Hunter, S. (2002). “Islam, Europe’s Second Religion.” Print.

Daisy Post 11 – Islam in Italy & Why Islam Is/Isn’t Working in US/Europe

Islam has been present in Italy for years and years, thriving in Sicily from the 17th century on.  However, there was a decline in Islam popularity in Italy because the country did not hold any colonies in the Islamic world, so the Italian government did not feel the need to extend policies towards Muslims.  That was the case, until Fascist ruler Musolini came to power in Italy.  According to Stefano Allievi, contributor to Islam, Europe’s Second Religion, Musolini said he would make it a great priority of his to show that Italy was a friend, and even protector, of Islam.  These statements, however, did not go much farther than public speech from Musolini.  Though Musolini’s actions did not necessary go in line with his Muslim-focused promises, Italy still was considered unique in its assimilation of Muslims into their culture.  Allievi writes, “Regarding the emergence of Muslim organizations… the first mosques were created not by and for immigrant workers, but by and for an intellectual elite of students from the Middle East… only later did the number of workers exceed that of students…” (Hunter, 2002).  This, among other factors, distinguish Italy from other European countries in their integrating and engaging with Muslim immigrants.  Some other distinguishing characteristics of Italy, outlined by Allievi, are:

  1.  Diversity of countries of origin – no single ethnic group defines the number of Italian Muslims, therefore Muslim presence in Italy cannot be treated as foreign policy, since the group is so diverse ethnically
  2. Rapid pace of entry and settlement in Italy
  3. Higher number of irregular immigrants
  4. Higher level of geographic dispersion

All of these factors basically mean that there are no set, exclusive Muslim “ghettos” or communities.  Rather, everyone is meshed together and integrated as an Italian whole.  Additionally, Italy’s immigrants have been coming for as long as written history can recall, whereas other countries weren’t seeing waves of Muslim immigrants until the 1950-70s.  Immigration in general was easier before the 20th century, hence the large numbers of Muslim immigrants in Italy early on.

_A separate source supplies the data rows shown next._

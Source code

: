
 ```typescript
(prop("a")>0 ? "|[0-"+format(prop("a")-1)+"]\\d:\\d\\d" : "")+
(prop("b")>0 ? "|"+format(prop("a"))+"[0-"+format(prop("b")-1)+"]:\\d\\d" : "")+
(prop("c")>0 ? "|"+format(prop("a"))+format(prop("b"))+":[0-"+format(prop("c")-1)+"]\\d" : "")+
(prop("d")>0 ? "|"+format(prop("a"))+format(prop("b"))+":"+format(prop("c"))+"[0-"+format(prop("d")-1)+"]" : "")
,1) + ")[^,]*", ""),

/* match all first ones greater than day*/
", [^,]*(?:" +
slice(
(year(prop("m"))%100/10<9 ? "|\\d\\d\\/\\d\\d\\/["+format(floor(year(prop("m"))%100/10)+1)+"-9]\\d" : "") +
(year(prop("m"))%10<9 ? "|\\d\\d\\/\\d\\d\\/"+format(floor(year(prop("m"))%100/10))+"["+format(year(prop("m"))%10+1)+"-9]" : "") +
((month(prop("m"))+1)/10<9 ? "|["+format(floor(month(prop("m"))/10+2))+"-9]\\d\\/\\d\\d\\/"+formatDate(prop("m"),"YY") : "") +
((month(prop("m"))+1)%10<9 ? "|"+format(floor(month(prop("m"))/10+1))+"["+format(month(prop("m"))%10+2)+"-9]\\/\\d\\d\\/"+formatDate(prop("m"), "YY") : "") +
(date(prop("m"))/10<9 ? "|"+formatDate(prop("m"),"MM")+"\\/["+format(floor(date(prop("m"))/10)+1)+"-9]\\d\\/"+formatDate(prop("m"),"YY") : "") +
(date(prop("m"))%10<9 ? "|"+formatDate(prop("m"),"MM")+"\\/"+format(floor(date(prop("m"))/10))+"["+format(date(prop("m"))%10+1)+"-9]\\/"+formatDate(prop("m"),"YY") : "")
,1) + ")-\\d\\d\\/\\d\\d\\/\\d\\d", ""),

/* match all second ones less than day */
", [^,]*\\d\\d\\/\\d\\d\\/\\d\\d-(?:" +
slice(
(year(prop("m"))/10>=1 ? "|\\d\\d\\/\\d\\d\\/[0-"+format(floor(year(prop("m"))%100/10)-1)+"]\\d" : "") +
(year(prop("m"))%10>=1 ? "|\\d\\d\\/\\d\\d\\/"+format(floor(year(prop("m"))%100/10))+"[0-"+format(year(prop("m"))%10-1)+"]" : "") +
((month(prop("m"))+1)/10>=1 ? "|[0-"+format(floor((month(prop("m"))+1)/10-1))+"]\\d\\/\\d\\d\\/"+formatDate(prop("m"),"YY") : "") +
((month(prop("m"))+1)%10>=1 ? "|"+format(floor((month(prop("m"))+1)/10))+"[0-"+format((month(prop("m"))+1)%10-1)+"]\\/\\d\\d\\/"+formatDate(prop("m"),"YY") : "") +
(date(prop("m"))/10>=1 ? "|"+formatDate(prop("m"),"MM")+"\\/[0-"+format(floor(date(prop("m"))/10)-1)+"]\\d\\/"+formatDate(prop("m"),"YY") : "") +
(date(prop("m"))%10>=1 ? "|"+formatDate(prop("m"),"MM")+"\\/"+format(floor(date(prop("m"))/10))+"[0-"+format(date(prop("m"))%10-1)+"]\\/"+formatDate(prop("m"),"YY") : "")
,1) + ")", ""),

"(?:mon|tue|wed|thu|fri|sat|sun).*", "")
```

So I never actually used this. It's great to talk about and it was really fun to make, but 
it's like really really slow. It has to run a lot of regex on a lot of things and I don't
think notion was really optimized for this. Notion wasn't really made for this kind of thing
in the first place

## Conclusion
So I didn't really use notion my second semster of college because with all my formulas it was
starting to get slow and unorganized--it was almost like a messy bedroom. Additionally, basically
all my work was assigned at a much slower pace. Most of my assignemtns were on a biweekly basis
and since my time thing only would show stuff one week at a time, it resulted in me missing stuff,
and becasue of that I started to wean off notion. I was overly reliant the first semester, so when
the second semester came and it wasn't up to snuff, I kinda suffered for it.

Muslims Praying Outside Milan’s Duomo

Although it seems as though Italy does a wonderful job welcoming and supporting Muslim immigrants, there are still some difficulties with this integration.  Specifically, the “intesa,” legal recognition of the religion as part of Italian policy, is proving to be quite difficult for Islam.  This is due to several factors, according to Allievi:

  1. Most Muslims are not Italian citizens – they are immigrants who may or may not hope to return to their country of origin someday
  2. The number of Italian converts to Islam and other Muslim citizens is still relatively small, and therefore, they aren’t a powerful political group yet
  3. The alien image of Islam is still quite strong, especially with the use of Arabic (a foreign alphabet AND language)
  4. The financing of some Muslim institutions still comes from outside Muslim countries, rather than Italy itself, further enhancing the “outsider” image
  5. The recent character of Italian Islam is not so great – weak levels of organization, lack of cohesion, lack of adequate public awareness, and the constant “alien” image of Islam/Muslims

Allievi writes, “To overcome these barriers, it is necessary that the question of the juridical (and political) treatment of the presence of Muslim minorities be de-Islamized” (Hunter, 2002).

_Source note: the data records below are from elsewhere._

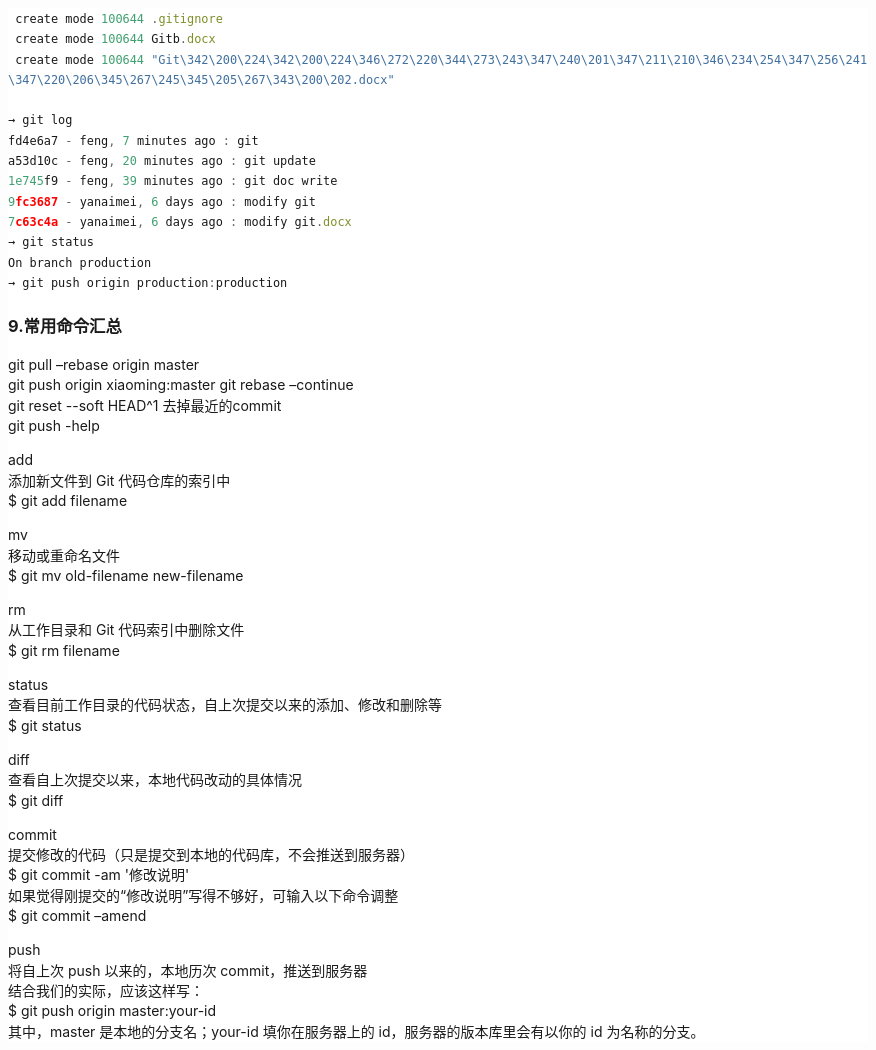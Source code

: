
 ```javascript
 create mode 100644 .gitignore
 create mode 100644 Gitb.docx
 create mode 100644 "Git\342\200\224\342\200\224\346\272\220\344\273\243\347\240\201\347\211\210\346\234\254\347\256\241\347\220\206\345\267\245\345\205\267\343\200\202.docx"

→ git log
fd4e6a7 - feng, 7 minutes ago : git
a53d10c - feng, 20 minutes ago : git update
1e745f9 - feng, 39 minutes ago : git doc write
9fc3687 - yanaimei, 6 days ago : modify git
7c63c4a - yanaimei, 6 days ago : modify git.docx
→ git status
On branch production
→ git push origin production:production
```

### 9.常用命令汇总
git pull –rebase origin master  
git push origin xiaoming:master
git rebase –continue   
git reset --soft HEAD^1 去掉最近的commit  
git push -help

add  
添加新文件到 Git 代码仓库的索引中   
$ git add filename  


mv  
移动或重命名文件  
$ git mv old-filename new-filename

rm  
从工作目录和 Git 代码索引中删除文件  
$ git rm filename

status  
查看目前工作目录的代码状态，自上次提交以来的添加、修改和删除等  
$ git status

diff  
查看自上次提交以来，本地代码改动的具体情况  
$ git diff

commit  
提交修改的代码（只是提交到本地的代码库，不会推送到服务器）  
$ git commit -am '修改说明'  
如果觉得刚提交的“修改说明”写得不够好，可输入以下命令调整       
$ git commit –amend

push  
将自上次 push 以来的，本地历次 commit，推送到服务器   
结合我们的实际，应该这样写：  
$ git push origin master:your-id  
其中，master 是本地的分支名；your-id 填你在服务器上的 id，服务器的版本库里会有以你的 id 为名称的分支。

The next article I read was Why the U.S. Doesn’t Have a Muslim Problem, and Europe Does by Naveed Jamali.  As the title clearly states, Jamali argues that the U.S. does not have a Muslim problem, but that Europe definitely does. Jamari’s father and uncle left Pakistan at a young age, his father moving to the US and uncle moving to Germany. Based on his uncle’s immigration experience compared to his father’s experience as an immigrant, Jamari explains how the issue with Muslims in Europe stems from European countries’ inability to welcome and assimilate immigrants. As of 2015, the population in Europe is 743.1 million. In contrast, as of 2014, the United States population is 318.9 million. The significantly larger population in Europe might be a contributing factor to the unwelcoming and impersonal attitudes that Muslims may feel as they enter. The smaller population might set the scene for a more personal and warm welcome for immigrants that came around the same time as Jamali’s father.  However, Jamali may have some biases in his opinion. For one, Jamali’s father came to the U.S. with an incredible amount of knowledge and success, therefore, his livelihood was likely extremely fulfilling and well-financed. That could set the tone for how Jamali feels about the way of life for all Muslims coming to America, which may not be accurate. Additionally, the article was published just over a year ago. Since then, America has seen a huge amount of change, beginning with the election of Donald Trump as the 45th president of the country. Since Trump’s election, we have seen several policies and efforts towards pushing the immigrants and non-American citizens out of our country. The immigration ban was just the start of these topics that continue to circulate in the White House and all over the country. Seeing where our current president stands on immigration policy and how he views Muslims, Jamari might not feel the same way about why the United States doesn’t have a Muslim problem.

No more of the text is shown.